Bisnow: What is the state of your business at the moment?

Eaton: CDMG, which is a division of Compass, is a tech company in the real estate space. We were already using state-of-the-art technology, so our transition has been more seamless. We’ve proven to be a very adaptive group, and in our space, you have to embrace an ideology that pivots quickly to meet market demands. I couldn’t be more pleased about how proactive we have been as a group. We were ahead of the curve in putting systems into place to protect and move forward in new and adaptive ways. I’m surprised at the growth opportunities in front of us now. I’m incredibly busy and not just with internal meetings, but with current and future projects — so much so, that we are looking at hiring.  

Bisnow: What was your impression of work from home before this got started? What is it now?

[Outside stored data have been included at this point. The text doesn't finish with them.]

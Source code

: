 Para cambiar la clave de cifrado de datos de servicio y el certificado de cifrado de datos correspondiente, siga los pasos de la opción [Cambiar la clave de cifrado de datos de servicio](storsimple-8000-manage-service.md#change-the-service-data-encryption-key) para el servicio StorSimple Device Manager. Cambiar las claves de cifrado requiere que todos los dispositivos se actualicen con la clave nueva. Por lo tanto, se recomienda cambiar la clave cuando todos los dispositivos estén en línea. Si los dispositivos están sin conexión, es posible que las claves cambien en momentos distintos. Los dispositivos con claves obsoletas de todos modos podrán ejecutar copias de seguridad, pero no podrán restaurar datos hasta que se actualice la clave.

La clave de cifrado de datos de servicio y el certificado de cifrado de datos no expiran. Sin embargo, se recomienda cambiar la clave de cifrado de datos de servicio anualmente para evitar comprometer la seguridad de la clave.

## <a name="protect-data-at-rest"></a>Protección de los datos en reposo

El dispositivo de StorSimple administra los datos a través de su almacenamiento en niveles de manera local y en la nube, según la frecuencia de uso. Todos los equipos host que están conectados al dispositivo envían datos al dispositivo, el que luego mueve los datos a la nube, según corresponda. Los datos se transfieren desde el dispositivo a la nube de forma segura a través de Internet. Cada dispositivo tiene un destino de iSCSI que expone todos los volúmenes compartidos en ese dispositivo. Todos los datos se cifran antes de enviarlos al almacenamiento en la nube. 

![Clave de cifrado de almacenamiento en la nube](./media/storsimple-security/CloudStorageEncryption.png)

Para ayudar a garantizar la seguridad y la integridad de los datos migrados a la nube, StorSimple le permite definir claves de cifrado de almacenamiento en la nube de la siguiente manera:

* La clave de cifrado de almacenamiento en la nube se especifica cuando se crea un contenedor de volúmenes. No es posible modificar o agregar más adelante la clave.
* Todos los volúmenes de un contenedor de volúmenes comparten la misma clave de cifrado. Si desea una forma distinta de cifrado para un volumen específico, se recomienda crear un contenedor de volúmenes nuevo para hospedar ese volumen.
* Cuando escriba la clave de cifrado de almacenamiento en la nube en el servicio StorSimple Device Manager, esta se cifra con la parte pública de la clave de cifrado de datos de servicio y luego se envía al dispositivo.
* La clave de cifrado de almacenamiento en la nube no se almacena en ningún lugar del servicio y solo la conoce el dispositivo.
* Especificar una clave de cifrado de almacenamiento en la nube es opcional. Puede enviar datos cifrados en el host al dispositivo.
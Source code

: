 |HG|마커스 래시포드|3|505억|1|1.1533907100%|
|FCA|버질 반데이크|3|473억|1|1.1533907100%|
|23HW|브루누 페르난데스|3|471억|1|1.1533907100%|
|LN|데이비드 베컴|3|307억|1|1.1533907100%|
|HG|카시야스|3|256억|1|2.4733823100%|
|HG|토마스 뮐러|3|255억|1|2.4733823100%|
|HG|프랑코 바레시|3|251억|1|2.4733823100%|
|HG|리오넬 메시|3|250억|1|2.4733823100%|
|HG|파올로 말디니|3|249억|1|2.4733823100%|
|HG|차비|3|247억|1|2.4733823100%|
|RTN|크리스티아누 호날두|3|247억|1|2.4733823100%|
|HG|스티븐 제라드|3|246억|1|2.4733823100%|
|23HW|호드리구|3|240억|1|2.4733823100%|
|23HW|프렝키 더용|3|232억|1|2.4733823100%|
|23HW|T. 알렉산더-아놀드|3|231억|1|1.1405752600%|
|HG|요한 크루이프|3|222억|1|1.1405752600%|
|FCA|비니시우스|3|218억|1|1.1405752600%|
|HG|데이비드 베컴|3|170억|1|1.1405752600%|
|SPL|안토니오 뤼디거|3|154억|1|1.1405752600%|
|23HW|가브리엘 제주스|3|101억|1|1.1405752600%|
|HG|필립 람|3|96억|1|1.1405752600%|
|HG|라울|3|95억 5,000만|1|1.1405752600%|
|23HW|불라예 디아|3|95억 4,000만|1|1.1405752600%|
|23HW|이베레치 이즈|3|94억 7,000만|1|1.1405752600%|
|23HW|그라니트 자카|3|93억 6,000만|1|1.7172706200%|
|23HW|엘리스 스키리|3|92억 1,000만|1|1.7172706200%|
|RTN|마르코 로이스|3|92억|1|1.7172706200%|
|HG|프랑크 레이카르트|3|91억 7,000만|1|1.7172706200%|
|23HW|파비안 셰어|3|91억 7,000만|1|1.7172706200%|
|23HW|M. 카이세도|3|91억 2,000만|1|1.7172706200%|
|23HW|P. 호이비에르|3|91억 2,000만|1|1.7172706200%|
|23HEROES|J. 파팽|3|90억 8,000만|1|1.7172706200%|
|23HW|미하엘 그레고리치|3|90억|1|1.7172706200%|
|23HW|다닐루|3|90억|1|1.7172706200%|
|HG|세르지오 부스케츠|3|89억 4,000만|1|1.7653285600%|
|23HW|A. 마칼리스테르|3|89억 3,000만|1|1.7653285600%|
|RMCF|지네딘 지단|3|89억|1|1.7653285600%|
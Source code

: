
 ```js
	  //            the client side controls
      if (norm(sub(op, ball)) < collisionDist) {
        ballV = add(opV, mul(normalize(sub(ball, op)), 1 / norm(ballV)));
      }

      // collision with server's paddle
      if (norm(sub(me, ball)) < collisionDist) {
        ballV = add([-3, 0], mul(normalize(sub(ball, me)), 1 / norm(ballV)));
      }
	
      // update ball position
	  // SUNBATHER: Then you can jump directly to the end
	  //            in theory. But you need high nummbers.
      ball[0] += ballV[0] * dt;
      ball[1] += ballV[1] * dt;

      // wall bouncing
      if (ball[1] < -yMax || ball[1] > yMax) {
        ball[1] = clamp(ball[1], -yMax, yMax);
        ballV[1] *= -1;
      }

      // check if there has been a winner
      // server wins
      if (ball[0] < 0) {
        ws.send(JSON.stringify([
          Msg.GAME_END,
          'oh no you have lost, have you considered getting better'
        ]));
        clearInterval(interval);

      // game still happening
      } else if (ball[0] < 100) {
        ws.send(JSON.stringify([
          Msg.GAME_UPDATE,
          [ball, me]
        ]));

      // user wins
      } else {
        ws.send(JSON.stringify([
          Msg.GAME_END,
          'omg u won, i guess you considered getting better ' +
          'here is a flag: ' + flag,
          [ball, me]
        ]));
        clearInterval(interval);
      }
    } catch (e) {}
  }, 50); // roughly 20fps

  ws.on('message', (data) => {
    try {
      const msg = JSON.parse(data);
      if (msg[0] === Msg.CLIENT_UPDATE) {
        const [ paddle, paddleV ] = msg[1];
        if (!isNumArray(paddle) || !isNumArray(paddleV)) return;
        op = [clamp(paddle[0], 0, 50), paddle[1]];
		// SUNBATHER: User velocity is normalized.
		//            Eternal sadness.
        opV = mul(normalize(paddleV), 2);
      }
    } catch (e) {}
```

Eaton: Working from home may have been perceived as a luxury and somewhat isolating. The biggest surprise for me when it became mandatory and a necessity was that it became much more collaborative. It leveled the experience for everyone and may have created a greater sense of another type of community. We now work to a certain degree in each other’s homes and space. We see each other without the best hair, makeup and in workout clothes. We share a part of our lives that was previously not shared and actually strengthen the relationships and create a deeper bond. I think we’ll all understand each other a little bit better, and from where I sit that is hugely positive.


Bisnow: How is your company fostering community and maintaining its culture from a distance?

Eaton: Compass has ensured that as a group we stay in regular contact through forums, community service, education and more. I couldn’t be more pleased about how proactive we been from the beginning of this for the well-being of the entire company. We quickly adapted using national analytics to make meaningful adjustments in our strategy and forward planning. We continue to look daily, assessing what is needed. The transparency has been remarkable and each person’s role vital to our success. That message was delivered from the top.

We are day to day, and even hour by hour, still acting as a community and performing with this vision. The ongoing task for us is how do we get even better in spite of the obvious obstacles? At the risk of sounding nouveau cliché, we truly are all in this together. What will we learn from this and what sacrifices are we willing to make for the sake of all? That team approach serves us very well.

Bisnow: How do you think the coronavirus could permanently affect the way real estate does business?

Eaton: It definitely will make us more reliant on technology. That said, we are first and foremost a relationship and people business. Those that don’t adapt will likely lose their way. But the ones that adapt to the new tools and embrace and actually get excited about how to adjust and thrive will be the survivors and forge ahead with a vision that will bring even stronger relationships.

Bisnow: What are you most hopeful about right now?

Eaton: Everything. That this will end, and we all will come out stronger.

Bisnow: What lessons from the past can we bring to now?

Eaton: As said, there is no playbook for this. We’ll make mistakes, but they won’t be passive in nature. We’re going to do the best we can with the best of intentions based on the most accurate information that we can obtain. Know that this will pass, and we will work our way through it, albeit at times with great difficulty. But with great difficulty come great lessons that make us better at what we do and who we are.

Unlike the Great Recession, lending practices and real estate did not lead us into this great global economic despair. My belief is that we are a social society and there is pent-up demand for restaurants, travel, sports, shopping and, yes, finding a home.